File Transfer

From HPC Wiki
Jump to navigation Jump to search


To get your data (files) onto the supercomputer or back to your local machine, there are usually different ways. Sometimes there are computers specifically reserved for this purpose called copy nodes.

If available to you, it is recommened to use these copy nodes to move data to or from the supercomputer, since this will result in a better connection and disturb other users less. Additionally the tools mentioned below might only work on these nodes. If there are no dedicated copy nodes, you can usually use the Login Nodes for this purpose.



Secure Copy (scp)

This is generally the easiest way to transfer single files. It builds on ssh and usually works on every machine, that you can connect to via ssh. It can be used as follows:

$ scp your_username@remotehost.edu:foobar.txt /some/local/directory  

this copies the file foobar.txt from the remote machine to your local directory. Turning this around also works:

$ scp foobar.txt your_username@remotehost.edu:/some/remote/directory 

and copies the local file to the remote machine. Here you can find some more examples of scp and its usage.

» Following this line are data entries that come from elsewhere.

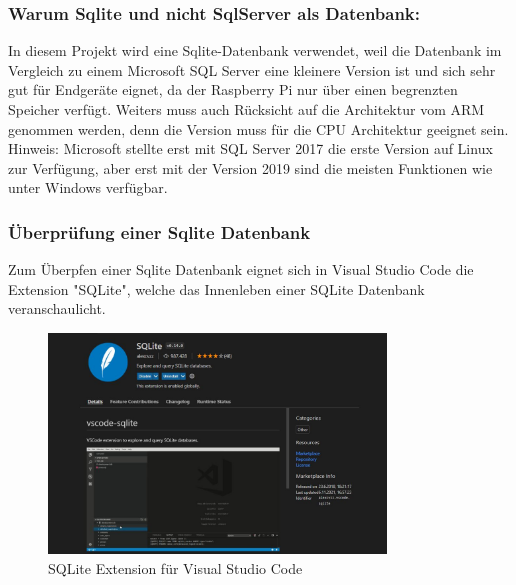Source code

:\subsubsection*{Warum Sqlite und nicht SqlServer als Datenbank:}

In diesem Projekt wird eine Sqlite-Datenbank verwendet, weil die Datenbank im Vergleich zu einem Microsoft SQL Server eine kleinere
Version ist und sich sehr gut für Endgeräte eignet, da der Raspberry Pi nur über einen begrenzten Speicher verfügt.
Weiters muss auch Rücksicht auf die Architektur vom ARM genommen werden, denn die Version muss für die CPU Architektur geeignet sein.
Hinweis: Microsoft stellte erst mit SQL Server 2017 die erste Version auf Linux zur Verfügung, aber erst mit der Version 2019 sind die meisten
Funktionen wie unter Windows verfügbar.

\subsubsection*{Überprüfung einer Sqlite Datenbank}
Zum Überpfen einer Sqlite Datenbank eignet sich in Visual Studio Code die Extension "SQLite", 
welche das Innenleben einer SQLite Datenbank veranschaulicht.

\begin{figure}[H]
    \centering
    \includegraphics[width=0.8\textwidth]{./pics/SQLiteVSCodeExtension.JPG}
    \caption{SQLite Extension für Visual Studio Code}
\end{figure}

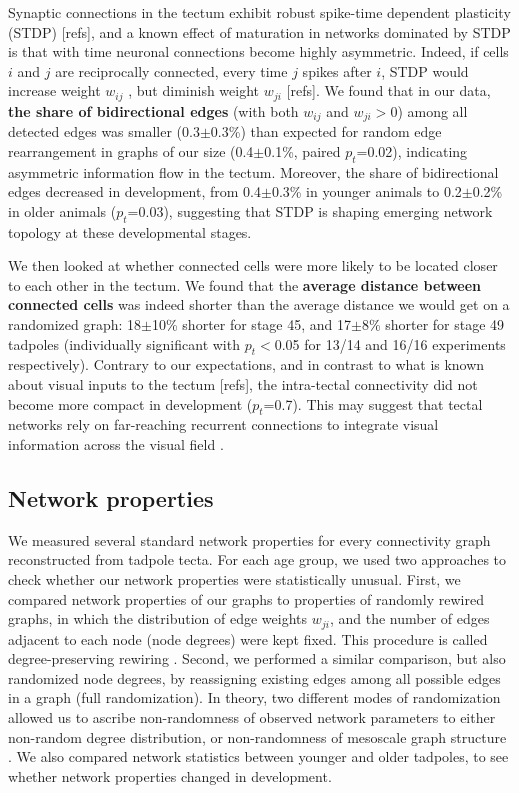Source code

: \documentclass{article}
\begin{document}
Synaptic connections in the tectum exhibit robust spike-time dependent plasticity (STDP) \citep{mu2006stdp,pratt2008recurrent}[refs], and a known effect of maturation in networks dominated by STDP is that with time neuronal connections become highly asymmetric. Indeed, if cells $i$ and $j$ are reciprocally connected, every time $j$ spikes after $i$, STDP would increase weight $w_{ij}$ , but diminish weight $w_{ji}$ \citep{abbott1996ltpsequence}[refs]. We found that in our data, \textbf{the share of bidirectional edges} (with both $w_{ij}$ and $w_{ji}>$0) among all detected edges was smaller (0.3$\pm$0.3\%) than expected for random edge rearrangement in graphs of our size (0.4$\pm$0.1\%, paired $p_t$=0.02), indicating asymmetric information flow in the tectum. Moreover, the share of bidirectional edges decreased in development, from 0.4$\pm$0.3\% in younger animals to 0.2$\pm$0.2\% in older animals ($p_t$=0.03), suggesting that STDP is shaping emerging network topology at these developmental stages.

We then looked at whether connected cells were more likely to be located closer to each other in the tectum. We found that the \textbf{average distance between connected cells} was indeed shorter than the average distance we would get on a randomized graph: 18$\pm$10\% shorter for stage 45, and 17$\pm$8\% shorter for stage 49 tadpoles (individually significant with $p_t<$0.05 for 13/14 and 16/16 experiments respectively). Contrary to our expectations, and in contrast to what is known about visual inputs to the tectum \citep{tao2005refinement}[refs], the intra-tectal connectivity did not become more compact in development ($p_t$=0.7). This may suggest that tectal networks rely on far-reaching recurrent connections to integrate visual information across the visual field \citep{baginskas2009recurrent,liu2016jumbo,jang2016}.

\subsection*{Network properties}

We measured several standard network properties for every connectivity graph reconstructed from tadpole tecta. For each age group, we used two approaches to check whether our network properties were statistically unusual. First, we compared network properties of our graphs to properties of randomly rewired graphs, in which the distribution of edge weights $w_{ji}$, and the number of edges adjacent to each node (node degrees) were kept fixed. This procedure is called degree-preserving rewiring \citep{maslov2002}. Second, we performed a similar comparison, but also randomized node degrees, by reassigning existing edges among all possible edges in a graph (full randomization). In theory, two different modes of randomization allowed us to ascribe non-randomness of observed network parameters to either non-random degree distribution, or non-randomness of mesoscale graph structure \citep{ansmann2012surrogate}. We also compared network statistics between younger and older tadpoles, to see whether network properties changed in development.
\end{document}
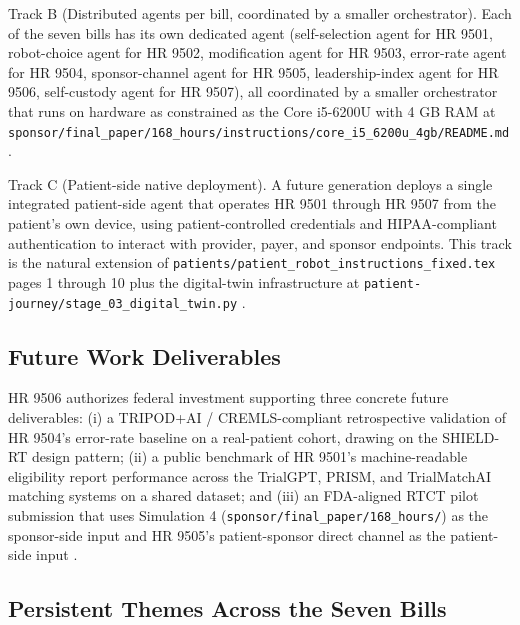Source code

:Track B (Distributed agents per bill, coordinated by a smaller
orchestrator). Each of the seven bills has its own dedicated agent
(self-selection agent for HR 9501, robot-choice agent for HR 9502,
modification agent for HR 9503, error-rate agent for HR 9504,
sponsor-channel agent for HR 9505, leadership-index agent for HR
9506, self-custody agent for HR 9507), all coordinated by a
smaller orchestrator that runs on hardware as constrained as the
Core i5-6200U with 4 GB RAM at
\texttt{sponsor/final\_paper/168\_hours/instructions/core\_i5\_6200u\_4gb/README.md}
\cite{kawchak_2026_19396256}.

Track C (Patient-side native deployment). A future generation
deploys a single integrated patient-side agent that operates HR
9501 through HR 9507 from the patient's own device, using
patient-controlled credentials and HIPAA-compliant authentication
to interact with provider, payer, and sponsor endpoints. This
track is the natural extension of
\texttt{patients/patient\_robot\_instructions\_fixed.tex} pages 1
through 10 plus the digital-twin infrastructure at
\texttt{patient-journey/stage\_03\_digital\_twin.py}
\cite{kawchak_2026_18810541, kawchak_2026_19119939}.

\subsection{Future Work Deliverables}

\hspace{0.5cm} HR 9506 authorizes federal investment supporting three concrete
future deliverables:
(i) a TRIPOD+AI / CREMLS-compliant retrospective validation of HR
9504's error-rate baseline on a real-patient cohort, drawing on the
SHIELD-RT design pattern;
(ii) a public benchmark of HR 9501's machine-readable eligibility
report performance across the TrialGPT, PRISM, and TrialMatchAI
matching systems on a shared dataset; and
(iii) an FDA-aligned RTCT pilot submission that uses Simulation 4
(\texttt{sponsor/final\_paper/168\_hours/}) as the sponsor-side input
and HR 9505's patient-sponsor direct channel as the patient-side
input \cite{fda_rtct_press_2026, kawchak_2026_19994945,
kawchak_2026_19396256, kawchak_2026_19119939}.

\subsection{Persistent Themes Across the Seven Bills}

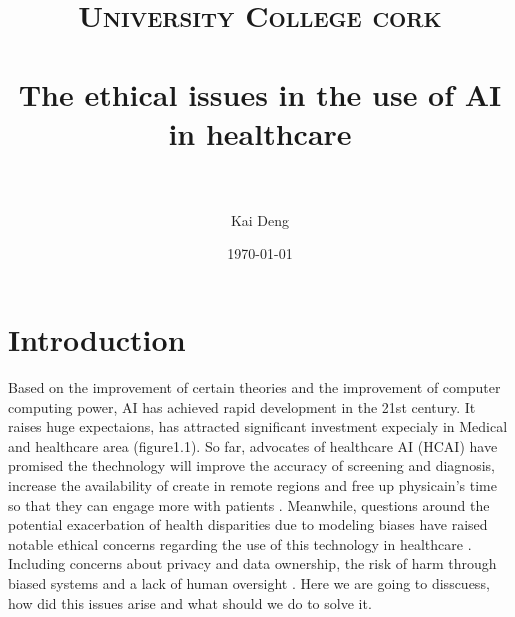 \documentclass[paper=a4, fontsize=11pt]{scrartcl} %
\title{	
\normalfont \normalsize 
\textsc{University College cork} \\ [25pt] %
\horrule{0.5pt} \\[0.4cm] %
\huge The ethical issues in the use of AI in healthcare \\ %
\horrule{2pt} \\[0.5cm] %
}
\author{Kai Deng} %
\date{\normalsize\today} %
\numberwithin{equation}{section} %
\numberwithin{figure}{section} %
\numberwithin{table}{section} %
\begin{document}
\maketitle %


\section{Introduction}






Based on the improvement of certain theories and the improvement of computer computing power,
AI has achieved rapid development in the 21st century. It raises huge expectaions, has attracted 
significant investment expecialy in Medical and healthcare area (figure1.1). So far, advocates of healthcare AI (HCAI)
have promised the thechnology will improve the accuracy of screening and diagnosis, increase the availability of create
in remote regions and free up physicain's time so that they can engage more with patients \cite{frostPublicViewsEthical2022}.
Meanwhile, questions around the potential exacerbation of health disparities due to modeling biases have raised notable ethical
concerns regarding the use of this technology in healthcare \cite{onianiAdoptingExpandingEthical2023}. Including concerns about privacy and 
data ownership, the risk of harm through biased systems and a lack of human oversight \cite{katiraiEthicsAdvancingArtificial2023}.
Here we are going to disscuess, how did this issues arise and what should we do to solve it.
\end{document}
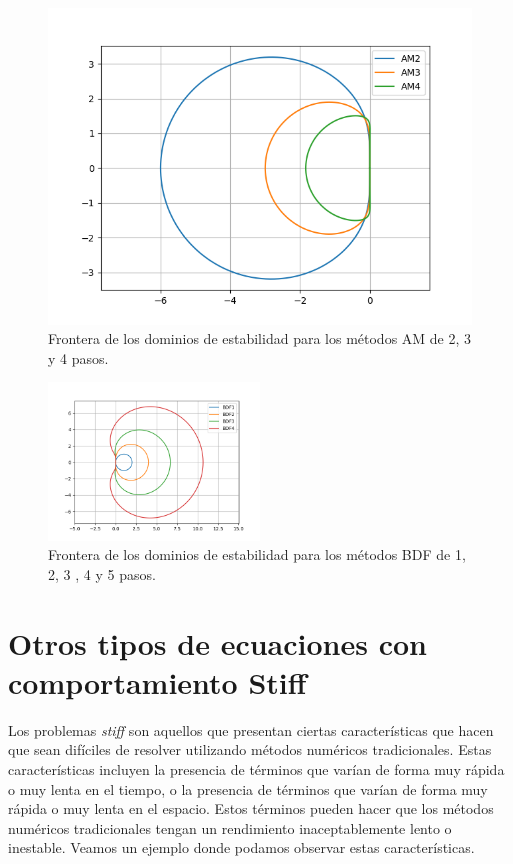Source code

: \begin{figure}[H]
    \centering
    \includegraphics[width=0.5\linewidth]{imagenes/AM.png}
    \caption*{Frontera de los dominios de estabilidad para los métodos AM de 2, 3 y 4 pasos.}
\end{figure}

\begin{figure}[H]
    \centering
    \includegraphics[width=0.5\textwidth]{imagenes/BDF.png}
    \caption*{Frontera de los dominios de estabilidad para los métodos BDF de 1, 2, 3 , 4 y 5 pasos.}
\end{figure}

\section{Otros tipos de ecuaciones con comportamiento Stiff}
\noindent Los problemas \textit{stiff} son aquellos que presentan ciertas características que hacen que sean difíciles de resolver utilizando métodos numéricos tradicionales. Estas características incluyen la presencia de términos que varían de forma muy rápida o muy lenta en el tiempo, o la presencia de términos que varían de forma muy rápida o muy lenta en el espacio. Estos términos pueden hacer que los métodos numéricos tradicionales tengan un rendimiento inaceptablemente lento o inestable. Veamos un ejemplo donde podamos observar estas características.

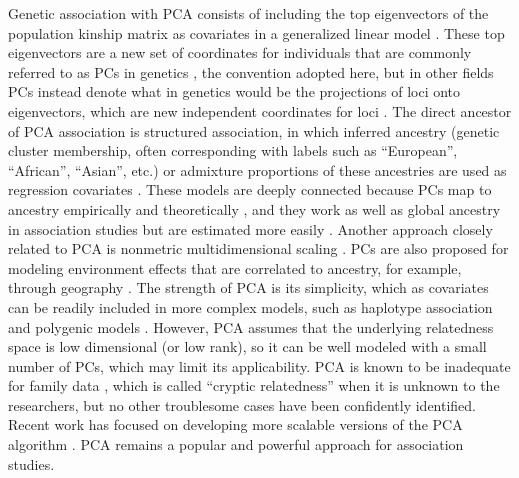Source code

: \documentclass[11pt]{article}
\begin{document}
\begin{linenumbers}
Genetic association with PCA consists of including the top eigenvectors of the population kinship matrix as covariates in a generalized linear model \citep{zhang_semiparametric_2003, price_principal_2006, bouaziz_accounting_2011}.
These top eigenvectors are a new set of coordinates for individuals that are commonly referred to as PCs in genetics \citep{patterson_population_2006}, the convention adopted here, but in other fields PCs instead denote what in genetics would be the projections of loci onto eigenvectors, which are new independent coordinates for loci \citep{jolliffe_principal_2002}.
The direct ancestor of PCA association is structured association, in which inferred ancestry (genetic cluster membership, often corresponding with labels such as ``European'', ``African'', ``Asian'', etc.) or admixture proportions of these ancestries are used as regression covariates \citep{pritchard_association_2000}.
These models are deeply connected because PCs map to ancestry empirically \citep{alexander_fast_2009, zhou_strong_2016} and theoretically \citep{mcvean_genealogical_2009,zheng_eigenanalysis_2016,cabreros_likelihood-free_2019,chiu_inferring_2022}, and they work as well as global ancestry in association studies but are estimated more easily \citep{patterson_population_2006, zhao_arabidopsis_2007, alexander_fast_2009, bouaziz_accounting_2011}.
Another approach closely related to PCA is nonmetric multidimensional scaling \citep{zhu_nonmetric_2009}.
PCs are also proposed for modeling environment effects that are correlated to ancestry, for example, through geography \citep{novembre_genes_2008, zhang_principal_2015, lin_admixed_2021}.
The strength of PCA is its simplicity, which as covariates can be readily included in more complex models, such as haplotype association \citep{xu_detecting_2014} and polygenic models \citep{qian_fast_2020}.
However, PCA assumes that the underlying relatedness space is low dimensional (or low rank), so it can be well modeled with a small number of PCs, which may limit its applicability.
PCA is known to be inadequate for family data \citep{patterson_population_2006, zhu_nonmetric_2009, thornton_roadtrips:_2010, price_new_2010}, which is called ``cryptic relatedness'' when it is unknown to the researchers, but no other troublesome cases have been confidently identified.
Recent work has focused on developing more scalable versions of the PCA algorithm \citep{lee_sparse_2012, abraham_fast_2014, galinsky_fast_2016, abraham_flashpca2:_2017, agrawal_scalable_2020}.
PCA remains a popular and powerful approach for association studies.


\end{linenumbers}
\end{document}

Beware - scp or sftp might be confused by STDOUT/STDERR generated during your normal login session!
Most frequent example: you want to have a certain set of modules loaded automatically at each login, and you have edited your $HOME/.bashrc to contain "module load ..." commands. This in turn creates output on STDOUT, like "loading module ..." appears on your terminal while logging in. This is all very fine for interactive logins, but scp or sftp or graphical clients like Filezilla might fail for no apparent reason.
Solution: put such commands only after a check whether a shell is in fact an interactive one, like:
 ########################
 # do NOT generate output unless we're an interactive shell:
 ########################
 [ -z "$PS1" ] && return
Only if the prompt string #1 (PS1) is set, the shell is interactive - otherwise, continue execution of the calling script (return).

rsync

Quite a bit more sophisticated, rsync is another and more efficient file transfer mechanism. It is mainly used to copy multiple files or even whole directory trees across different locations. Its basic usage is like this

$ rsync [options] [source] [destination]

or in a concrete example

$ rsync -azvh -e ssh /my/source/directory/ user@123.123.123.123:/my/destination/directory

where rsync is used on top of ssh to copy the source directory to the remote server (via network). The options -azvh specify a compressed transfer with human readable output, preserving time stamps, and are thus a good starting point. Another common option is -r which recursively synchronizes all subdirectories (part of -a).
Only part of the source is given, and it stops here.